__Information shown__:
════
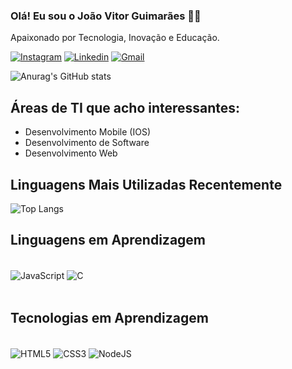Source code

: 
### Olá! Eu sou o João Vitor Guimarães 👋🏻
Apaixonado por Tecnologia, Inovação e Educação.

[![Instagram](https://img.shields.io/badge/Instagram-E4405F?style=for-the-badge&logo=instagram&logoColor=white)](https://instagram.com/computacaocomojota?igshid=YTQwZjQ0NmI0OA==)
[![Linkedin](https://img.shields.io/badge/LinkedIn-0077B5?style=for-the-badge&logo=linkedin&logoColor=white)](https://www.linkedin.com/in/jo%C3%A3o-vitor-guimar%C3%A3es-dos-santos-956b911b6/)
[![Gmail](https://img.shields.io/badge/Gmail-D14836?style=for-the-badge&logo=gmail&logoColor=white)](https://mail.google.com/mail/u/0/#inbox)

![Anurag's GitHub stats](https://github-readme-stats.vercel.app/api?username=computacaocomojota&show_icons=true&theme=dark)

## Áreas de TI que acho interessantes: 
- Desenvolvimento Mobile (IOS)
- Desenvolvimento de Software
- Desenvolvimento Web
  
## Linguagens Mais Utilizadas Recentemente

![Top Langs](https://github-readme-stats.vercel.app/api/top-langs/?username=computacaocomojota&hide_progress=true)

## Linguagens em Aprendizagem

<div style="display: inline_block"><br/>
    <img align="center" alt="JavaScript" src="https://img.shields.io/badge/JavaScript-F7DF1E?style=for-the-badge&logo=javascript&logoColor=white">
    <img align="center" alt="C" src="https://img.shields.io/badge/C-00599C?style=for-the-badge&logo=c&logoColor=white">
<div><br/>

## Tecnologias em Aprendizagem

<div style="display: inline_block"><br/>
     <img align="center" alt="HTML5" src="https://img.shields.io/badge/HTML5-E34F26?style=for-the-badge&logo=html5&logoColor=white">
     <img align="center" alt="CSS3" src="https://img.shields.io/badge/CSS3-1572B6?style=for-the-badge&logo=css3&logoColor=white">
     <img align="center" alt="NodeJS" src="https://img.shields.io/badge/Node.js-43853D?style=for-the-badge&logo=node.js&logoColor=white">
    
<div><br/n>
════
__What you will do__: Please return every line of the records above that contains the word "computacaocomojota".

__Written answer__:
[![Instagram](https://img.shields.io/badge/Instagram-E4405F?style=for-the-badge&logo=instagram&logoColor=white)](https://instagram.com/computacaocomojota?igshid=YTQwZjQ0NmI0OA==)
![Anurag's GitHub stats](https://github-readme-stats.vercel.app/api?username=computacaocomojota&show_icons=true&theme=dark)
![Top Langs](https://github-readme-stats.vercel.app/api/top-langs/?username=computacaocomojota&hide_progress=true)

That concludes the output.